Mr Coe: A point of order.

MADAM DEPUTY SPEAKER: Stop the clock, please. Mr Coe.

Mr Coe: I ask for your ruling as to whether it is appropriate for Mr Corbell to, in effect, insinuate financial gain as a motivation.

MADAM DEPUTY SPEAKER: Mr Corbell, I think the point has been made and you need to get back to the motion, please.

MR CORBELL: I have made my point.

Mrs Dunne: Madam Deputy Speaker, has Mr Corbell finished?

MADAM DEPUTY SPEAKER: No, he has not.

Mrs Dunne: Sorry, I thought he had finished.

MADAM DEPUTY SPEAKER: Mr Corbell, are you finished?

MR CORBELL: Yes, Madam Deputy Speaker.

MADAM DEPUTY SPEAKER: Terrific. Yes, Mrs Dunne.

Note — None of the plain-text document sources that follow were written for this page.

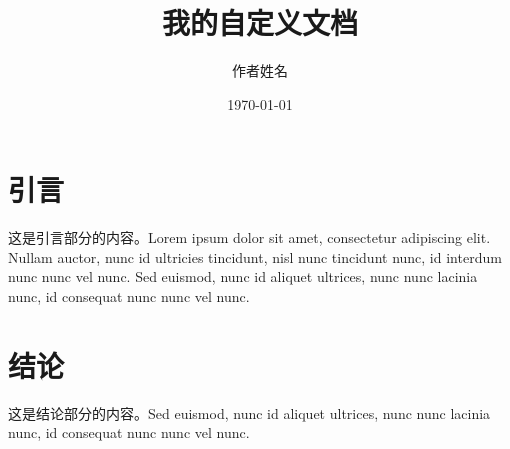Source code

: \documentclass[nodate]{myclass}  %
\title{我的自定义文档}
\author{作者姓名}
\date{\today}
\begin{document}
\maketitle

\section{引言}
这是引言部分的内容。Lorem ipsum dolor sit amet, consectetur adipiscing elit. Nullam auctor, nunc id ultricies tincidunt, nisl nunc tincidunt nunc, id interdum nunc nunc vel nunc. Sed euismod, nunc id aliquet ultrices, nunc nunc lacinia nunc, id consequat nunc nunc vel nunc. 

\section{结论}
这是结论部分的内容。Sed euismod, nunc id aliquet ultrices, nunc nunc lacinia nunc, id consequat nunc nunc vel nunc. 
\end{document}
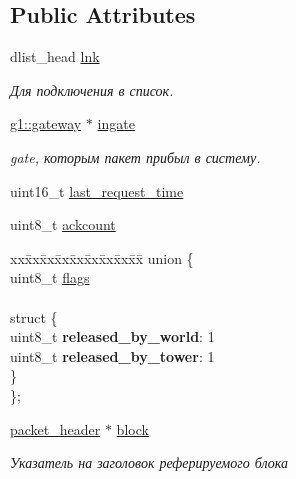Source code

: \subsection*{Public Attributes}
\begin{DoxyCompactItemize}
\item 
dlist\+\_\+head \hyperlink{structg1_1_1packet_ad385dbb95d429aa9616059bd374b359b}{lnk}\hypertarget{structg1_1_1packet_ad385dbb95d429aa9616059bd374b359b}{}\label{structg1_1_1packet_ad385dbb95d429aa9616059bd374b359b}

\begin{DoxyCompactList}\small\item\em Для подключения в список. \end{DoxyCompactList}\item 
\hyperlink{structg1_1_1gateway}{g1\+::gateway} $\ast$ \hyperlink{structg1_1_1packet_ae5b9f8200d6c128cd9a4a436c1f8d1dc}{ingate}\hypertarget{structg1_1_1packet_ae5b9f8200d6c128cd9a4a436c1f8d1dc}{}\label{structg1_1_1packet_ae5b9f8200d6c128cd9a4a436c1f8d1dc}

\begin{DoxyCompactList}\small\item\em gate, которым пакет прибыл в систему. \end{DoxyCompactList}\item 
uint16\+\_\+t \hyperlink{structg1_1_1packet_adeb6ae81faca9970d09c848a793d2a9f}{last\+\_\+request\+\_\+time}
\item 
uint8\+\_\+t \hyperlink{structg1_1_1packet_a18df7f0ed915a9b7901c73afce275f87}{ackcount}
\item 
\begin{tabbing}
xx\=xx\=xx\=xx\=xx\=xx\=xx\=xx\=xx\=\kill
union \{\\
\>uint8\_t \hyperlink{structg1_1_1packet_aeb31a298732861167f07f7ae38e25c07}{flags}\\
\>\\
\>struct \{\\
\>\>uint8\_t {\bfseries released\_by\_world}: 1\\
\>\>uint8\_t {\bfseries released\_by\_tower}: 1\\
\>\} \hypertarget{uniong1_1_1packet_1_1_0D4_a13673b76b09c9f880f62f539488b7117}{}\label{uniong1_1_1packet_1_1_0D4_a13673b76b09c9f880f62f539488b7117}
\\
\}; \hypertarget{structg1_1_1packet_af94d16abf234fdcfb447b00ed332ba9d}{}\label{structg1_1_1packet_af94d16abf234fdcfb447b00ed332ba9d}
\\

\end{tabbing}\item 
\hyperlink{structg1_1_1packet__header}{packet\+\_\+header} $\ast$ \hyperlink{structg1_1_1packet_a0647831e03bcc456f9d4349ac4db440e}{block}\hypertarget{structg1_1_1packet_a0647831e03bcc456f9d4349ac4db440e}{}\label{structg1_1_1packet_a0647831e03bcc456f9d4349ac4db440e}

\begin{DoxyCompactList}\small\item\em Указатель на заголовок реферируемого блока \end{DoxyCompactList}\end{DoxyCompactItemize}


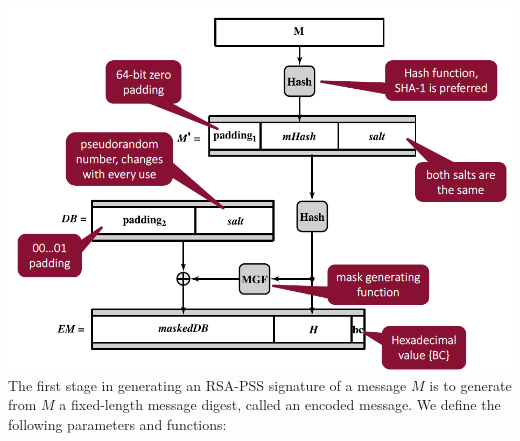 \documentclass[12pt]{article}
\begin{document}
 \includegraphics[width=\linewidth]{./slides/L4P5RSAPSSENC.png}\\
 The first stage in generating an RSA-PSS signature of a message $M$ is to generate from $M$ a fixed-length message digest, called an encoded message. We define the following parameters and functions:
\end{document}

MRS DUNNE (Ginninderra) (12.05): It is interesting that Mr Corbell should stand and make the sorts of comments he did when it is quite clear that Chief Minister Gallagher should have thought about who her captain’s pick might have been before she finished drafting this motion in the first instance. Without revealing secrets about what happens in the Liberal Party party room, I do not think there were members of the Liberal Party party room who had not thought that the Chief Minister might have wanted to have made a captain’s pick.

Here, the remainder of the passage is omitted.